Records contained in a dataset
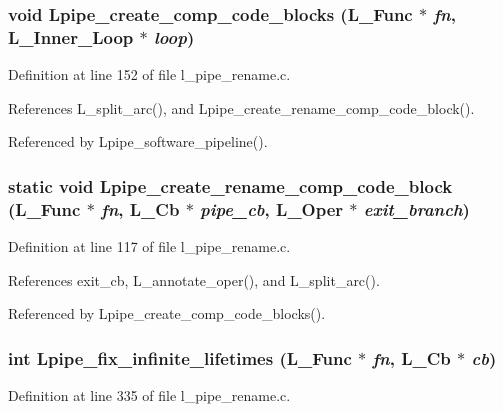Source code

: \subsubsection{\setlength{\rightskip}{0pt plus 5cm}void Lpipe\_\-create\_\-comp\_\-code\_\-blocks (L\_\-Func $\ast$ {\em fn}, L\_\-Inner\_\-Loop $\ast$ {\em loop})}\label{l__pipe__rename_8c_fffde84a48fda4a4a865640c272c2220}




Definition at line 152 of file l\_\-pipe\_\-rename.c.

References L\_\-split\_\-arc(), and Lpipe\_\-create\_\-rename\_\-comp\_\-code\_\-block().

Referenced by Lpipe\_\-software\_\-pipeline().
\subsubsection{\setlength{\rightskip}{0pt plus 5cm}static void Lpipe\_\-create\_\-rename\_\-comp\_\-code\_\-block (L\_\-Func $\ast$ {\em fn}, L\_\-Cb $\ast$ {\em pipe\_\-cb}, L\_\-Oper $\ast$ {\em exit\_\-branch})\hspace{0.3cm}{\tt  [static]}}\label{l__pipe__rename_8c_1b33fd0f1447aaf5a66338f282158a1e}




Definition at line 117 of file l\_\-pipe\_\-rename.c.

References exit\_\-cb, L\_\-annotate\_\-oper(), and L\_\-split\_\-arc().

Referenced by Lpipe\_\-create\_\-comp\_\-code\_\-blocks().
\subsubsection{\setlength{\rightskip}{0pt plus 5cm}int Lpipe\_\-fix\_\-infinite\_\-lifetimes (L\_\-Func $\ast$ {\em fn}, L\_\-Cb $\ast$ {\em cb})}\label{l__pipe__rename_8c_7dc8d4655a2ef52a3198fafa93d3ab1a}




Definition at line 335 of file l\_\-pipe\_\-rename.c.

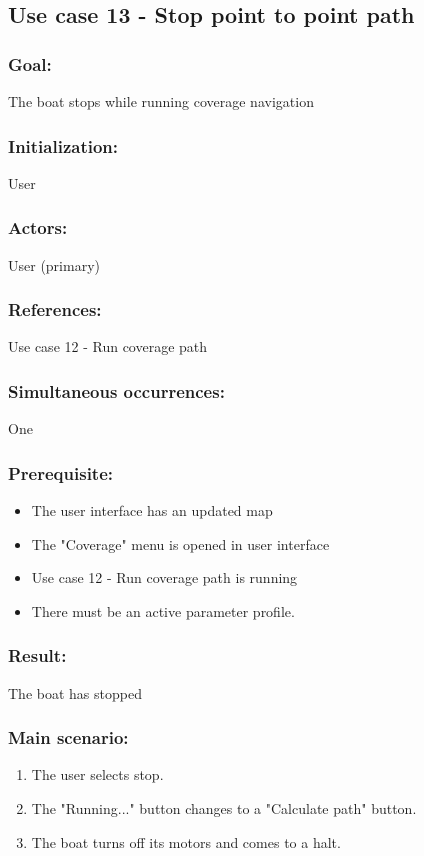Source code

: \begin{framed}
	\subsection{Use case 13 - Stop point to point path}
	\subsubsection*{Goal:}
	The boat stops while running coverage navigation
	
	\subsubsection*{Initialization:}
	User
	
	\subsubsection*{Actors:}
	User (primary)
	
	\subsubsection*{References:}
	Use case 12 - Run coverage path
	
	\subsubsection*{Simultaneous occurrences:}
	One 
	
	\subsubsection*{Prerequisite:}
	\begin{itemize}
		\item The user interface has an updated map
		\item The "Coverage" menu is opened in user interface
		\item Use case 12 - Run coverage path is running
		\item There must be an active parameter profile.
		
	\end{itemize}
	
	\subsubsection*{Result:}
	The boat has stopped
	
	\subsubsection*{Main scenario:}
	\begin{enumerate}
		\item The user selects stop.
		\item The "Running..." button changes to a "Calculate path" button.
		\item The boat turns off its motors and comes to a halt.
	\end{enumerate}	
\end{framed}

▸ **TASK INSTRUCTIONS**
Whenever the word "plus" shows up in a line of the entries above, copy that line.

▸ **EXERCISE ANSWER**
: \subsubsection{\setlength{\rightskip}{0pt plus 5cm}void Lpipe\_\-create\_\-comp\_\-code\_\-blocks (L\_\-Func $\ast$ {\em fn}, L\_\-Inner\_\-Loop $\ast$ {\em loop})}\label{l__pipe__rename_8c_fffde84a48fda4a4a865640c272c2220}
\subsubsection{\setlength{\rightskip}{0pt plus 5cm}static void Lpipe\_\-create\_\-rename\_\-comp\_\-code\_\-block (L\_\-Func $\ast$ {\em fn}, L\_\-Cb $\ast$ {\em pipe\_\-cb}, L\_\-Oper $\ast$ {\em exit\_\-branch})\hspace{0.3cm}{\tt  [static]}}\label{l__pipe__rename_8c_1b33fd0f1447aaf5a66338f282158a1e}
\subsubsection{\setlength{\rightskip}{0pt plus 5cm}int Lpipe\_\-fix\_\-infinite\_\-lifetimes (L\_\-Func $\ast$ {\em fn}, L\_\-Cb $\ast$ {\em cb})}\label{l__pipe__rename_8c_7dc8d4655a2ef52a3198fafa93d3ab1a}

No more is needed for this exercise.